Action item —
From the first line to the last, repeat the data exactly and drop the pictures.

Record extracts below:

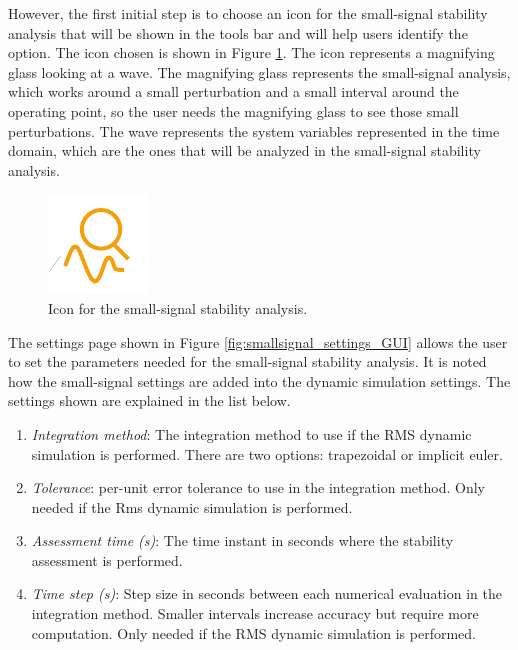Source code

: However, the first initial step is to choose an icon for the small-signal stability analysis that will be shown in the tools bar and will 
help users identify the option. The icon chosen is shown in Figure \ref{fig:small_signal_icon}. The icon represents a magnifying glass 
looking at a wave. The magnifying glass represents the small-signal analysis, which works around a small perturbation and a small interval
around the operating point, so the user needs the magnifying glass to see those small perturbations. The wave represents the system variables
represented in the time domain, which are the ones that will be analyzed in the small-signal stability analysis.

\begin{figure}[H]
  \centering
  \includegraphics[width=0.25\linewidth]{inkscape_svg/small_signal_icon.pdf}
  \caption{Icon for the small-signal stability analysis.}
  \label{fig:small_signal_icon}
\end{figure}

The settings page shown in Figure \ref{fig:smallsignal_settings_GUI} allows the user to set the parameters needed for the small-signal stability analysis.
It is noted how the small-signal settings are added into the dynamic simulation settings. The settings shown are explained in the list below.

\begin{enumerate}
  \item \textit{Integration method}: The integration method to use if the RMS dynamic simulation is performed. There are two options: trapezoidal or implicit euler.
  \item \textit{Tolerance}: per-unit error tolerance to use in the integration method. Only needed if the Rms dynamic simulation is performed.
  \item \textit{Assessment time (s)}: The time instant in seconds where the stability assessment is performed.
  \item \textit{Time step (s)}: Step size in seconds between each numerical evaluation in the integration method. 
  Smaller intervals increase accuracy but require more computation. Only needed if the RMS dynamic simulation is performed.
\end{enumerate}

End of Record extracts.

Reply to the exercise —
Source code

: However, the first initial step is to choose an icon for the small-signal stability analysis that will be shown in the tools bar and will 
help users identify the option. The icon chosen is shown in Figure \ref{fig:small_signal_icon}. The icon represents a magnifying glass 
looking at a wave. The magnifying glass represents the small-signal analysis, which works around a small perturbation and a small interval
around the operating point, so the user needs the magnifying glass to see those small perturbations. The wave represents the system variables
represented in the time domain, which are the ones that will be analyzed in the small-signal stability analysis.

\begin{figure}[H]
  \centering
  \includegraphics[width=0.25\linewidth]{inkscape_svg/small_signal_icon.pdf}
  \caption{Icon for the small-signal stability analysis.}
  \label{fig:small_signal_icon}
\end{figure}

The settings page shown in Figure \ref{fig:smallsignal_settings_GUI} allows the user to set the parameters needed for the small-signal stability analysis.
It is noted how the small-signal settings are added into the dynamic simulation settings. The settings shown are explained in the list below.

\begin{enumerate}
  \item \textit{Integration method}: The integration method to use if the RMS dynamic simulation is performed. There are two options: trapezoidal or implicit euler.
  \item \textit{Tolerance}: per-unit error tolerance to use in the integration method. Only needed if the Rms dynamic simulation is performed.
  \item \textit{Assessment time (s)}: The time instant in seconds where the stability assessment is performed.
  \item \textit{Time step (s)}: Step size in seconds between each numerical evaluation in the integration method. 
  Smaller intervals increase accuracy but require more computation. Only needed if the RMS dynamic simulation is performed.
\end{enumerate}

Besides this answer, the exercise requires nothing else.